> [Work item] Begin at the line containing "For a monoclinic" and reproduce every line through the end of the entries below. Nothing else should appear.

(Source texts of formatted documents)
== Segment start ==
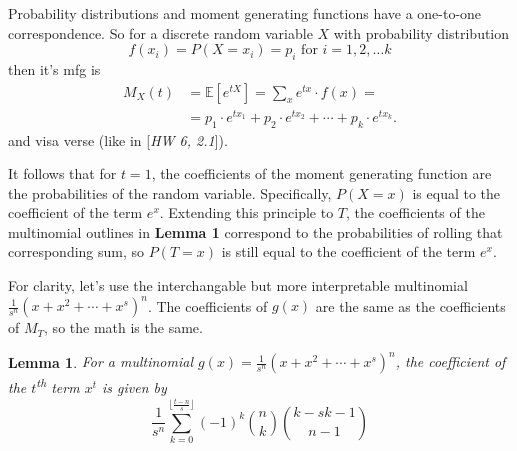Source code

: \documentclass[a4paper]{article}
\newtheorem{lemma}{Lemma}
\begin{document}
Probability distributions and moment generating functions have a one-to-one correspondence. So for a discrete random variable $X$ with probability distribution
%
$$ 
f(x_i) = P(X = x_i) = p_i \text{ for } i = 1, 2, \ldots k 
$$
%
then it's mfg is
%
\begin{align*}
    M_X(t) &= \mathbb{E}[e^{tX}] = \sum_{x} e^{tx} \cdot f(x) =  \\ 
    &= p_1 \cdot e^{tx_1} + p_2 \cdot e^{tx_2} + \cdots + p_k \cdot e^{tx_k}.
\end{align*}
%
and visa verse (like in [\textit{HW 6, 2.1}]).

It follows that for $t = 1$, the coefficients of the moment generating function are the probabilities of the random variable. Specifically, $P(X = x)$ is equal to the coefficient of the term $e^x$. Extending this principle to $T$, the coefficients of the multinomial outlines in \textbf{Lemma 1} correspond to the probabilities of rolling that corresponding sum, so $P(T = x)$ is still equal to the coefficient of the term $e^x$.

For clarity, let's use the interchangable but more interpretable multinomial $\frac{1}{s^n}(x + x^2 + \cdots + x^s)^n$. The coefficients of $g(x)$ are the same as the coefficients of $M_T$, so the math is the same.


\begin{lemma}
    For a multinomial $g(x) = \frac{1}{s^n}(x + x^2 + \cdots + x^s)^n$, the coefficient of the $t$\textsuperscript{th} term $x^t$ is given by
    $$ \frac{1}{s^n} \sum_{k = 0}^{\lfloor\frac{t-n}{s} \rfloor} (-1)^k \binom{n}{k} \binom{k-sk-1}{n-1} $$
\end{lemma}

\end{document}
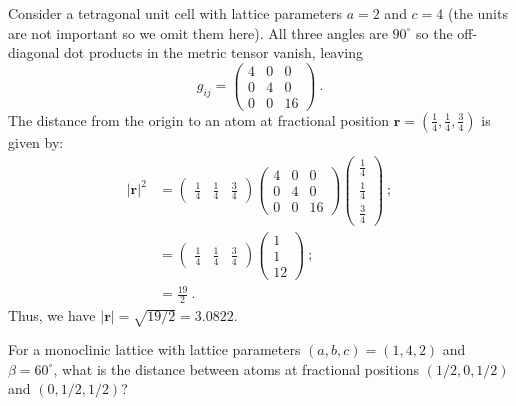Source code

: \begin{example} 
Consider a tetragonal unit cell with lattice parameters $a=2$ and $c=4$ (the units are not important so we omit them here).  All three angles are $90^{\circ}$ so the off-diagonal dot products in the metric tensor vanish, leaving
\[
	g_{ij} = \left(\begin{array}{ccc}
			4 & 0 & 0\\
			0 & 4 & 0\\
			0 & 0 & 16\end{array}\right) \ .
\]
The distance from the origin to an atom at fractional position $\mathbf{r}=(\frac{1}{4},\frac{1}{4},\frac{3}{4})$ is given by:\begin{align*}
	\vert\mathbf{r}\vert^2 &= \left(\begin{array}{ccc}\frac{1}{4} & \frac{1}{4} & \frac{3}{4}\end{array}\right)
			\left(\begin{array}{ccc}
			4 & 0 & 0\\
			0 & 4 & 0\\
			0 & 0 & 16\end{array}\right)
			\left(\begin{array}{c}\frac{1}{4} \\ \frac{1}{4} \\ \frac{3}{4}\end{array}\right)\ ; \\
			&=  \left(\begin{array}{ccc}\frac{1}{4} & \frac{1}{4} & \frac{3}{4}\end{array}\right)
			\left(\begin{array}{c}1 \\ 1 \\ 12\end{array}\right)\ ; \\
			&= \frac{19}{2}\ .
\end{align*}
Thus, we have $\vert\mathbf{r}\vert = \sqrt{19/2} = 3.0822$.
\end{example}

\begin{exercise}
For a monoclinic lattice with lattice parameters $(a,b,c) = (1, 4, 2)$ and $\beta=60^{\circ}$, what is the distance between atoms at fractional positions $(1/2,0,1/2)$ and $(0,1/2,1/2)$?
\end{exercise}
== Segment end ==
> [The completed task]
For a monoclinic lattice with lattice parameters $(a,b,c) = (1, 4, 2)$ and $\beta=60^{\circ}$, what is the distance between atoms at fractional positions $(1/2,0,1/2)$ and $(0,1/2,1/2)$?
\end{exercise}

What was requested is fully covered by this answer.